# TensorNVME

A Python Library provides APIs to move PyTorch Tensors between CPU and NVMe.

## Dependencies

- [liburing](https://github.com/axboe/liburing)
- [libaio](https://pagure.io/libaio)

## Install

This package is only supported on Linux. `liburing` and `libaio` can be automatically installed. `liburing` is supported on Linux >= `5.10`, and it won't be installed if the version of your Linux < `5.10`.

It will search `libaio` and `liburing` in `/usr/lib`, `/usr/lib64` and `$LD_LIBRARY_PATH`. If not found, backends will be installed in `~/.tensornvme`, and `~/.bashrc` will be modified to set `$LD_LIBRARY_PATH` correctly. **Please `source ~/.bashrc` after installation.** If you use other shells, please make sure `$LD_LIBRARY_PATH` is set correctly.

> You must install pytorch and cmake before installing tensornvme.
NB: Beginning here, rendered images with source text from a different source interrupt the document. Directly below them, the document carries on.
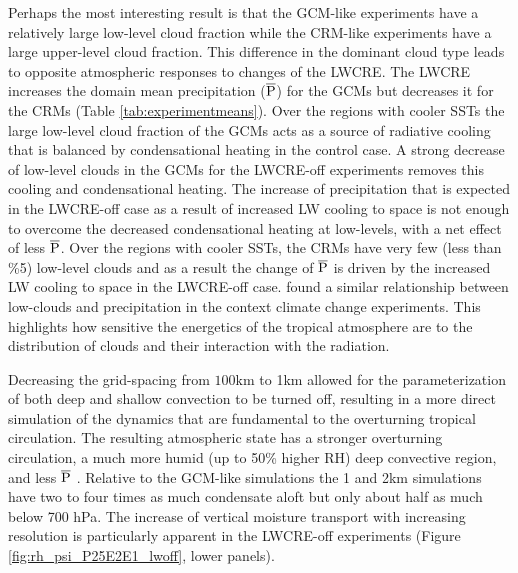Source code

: \documentclass[draft]{agujournal2019}
\begin{document}
{Perhaps the most interesting result is that the GCM-like experiments have a relatively large low-level 
cloud fraction while the CRM-like experiments have a large upper-level cloud fraction.  
This difference in the dominant cloud type leads to opposite atmospheric responses to changes of the LWCRE.  
The LWCRE increases the domain mean precipitation ($\overline{\rm{P}}$) for the GCMs but 
decreases it for the CRMs (Table \ref{tab:experimentmeans}).  
Over the regions with cooler SSTs the large low-level cloud fraction of the GCMs 
acts as a source of radiative cooling that is balanced by condensational heating in the control case.  
A strong decrease of low-level clouds in the GCMs
for the LWCRE-off experiments removes this cooling and condensational heating.  The increase 
of precipitation that is expected in the LWCRE-off case as a result of increased LW cooling to space is not enough
to overcome the decreased condensational heating at low-levels, with a net effect of less $\overline{\rm{P}}$.  
Over the regions with cooler SSTs, the CRMs have very few (less than \%5) low-level clouds and as a result the 
change of $\overline{\rm{P}}$ is driven by the increased LW cooling to space in the LWCRE-off case.
 found a similar relationship between low-clouds and precipitation in the context climate 
change experiments.
This highlights how sensitive the energetics of the tropical atmosphere are to the distribution of clouds and 
their interaction with the radiation.      

Decreasing the grid-spacing from $100 \textrm{km}$ to 1km allowed for the parameterization of both deep and shallow 
convection to be turned off, resulting in a more direct simulation of the dynamics that are
fundamental to the overturning tropical circulation.  The resulting atmospheric state has a stronger overturning 
circulation, a much more humid (up to 50\% higher RH) deep convective region, and less $\overline{\rm{P}}$ .  
Relative to the GCM-like simulations the 1 and 2km simulations have two to four times as much condensate
aloft but only about half as much below 700 hPa.  The increase of vertical moisture transport with increasing 
resolution is particularly apparent in the LWCRE-off experiments (Figure \ref{fig:rh_psi_P25E2E1_lwoff}, lower panels).   

}
\end{document}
Once you upgrade pytorch, remember to reinstall tensornvme.

### From source

```shell
git clone https://github.com/hpcaitech/TensorNVMe.git && cd TensorNVMe
```

First, install requirements:

```shell
pip install -r requirements.txt
```

To install `tensornvme` with `liburing` and `libaio`:

```shell
pip install -v --no-cache-dir .
```

To install `tensornvme` with only `liburing`:

```shell
DISABLE_AIO=1 pip install -v --no-cache-dir .
```

To install `tensornvme` with only `libaio`:

```shell
DISABLE_URING=1 pip install -v --no-cache-dir .
```

If you want to install `libaio` or `liburing` for system:

```shell
WITH_ROOT=1 sudo pip install -v --no-cache-dir .
```

Then they will be installed in `/usr` and `~/.bashrc` will not be modified. Make sure you have root access.

### From PIP

```shell
pip install packaging
pip install tensornvme
```

All acceptable environment variables are the same as those when installing from source.

## Use docker

```shell
git clone https://github.com/hpcaitech/TensorNVMe.git && cd TensorNVMe/docker && docker build -t tensornvme .
```

## CLI

We provide a CLI to test whether backends work well.

```shell
tensornvme check
```

## Usage

It provide both synchronize and asynchronize I/O API.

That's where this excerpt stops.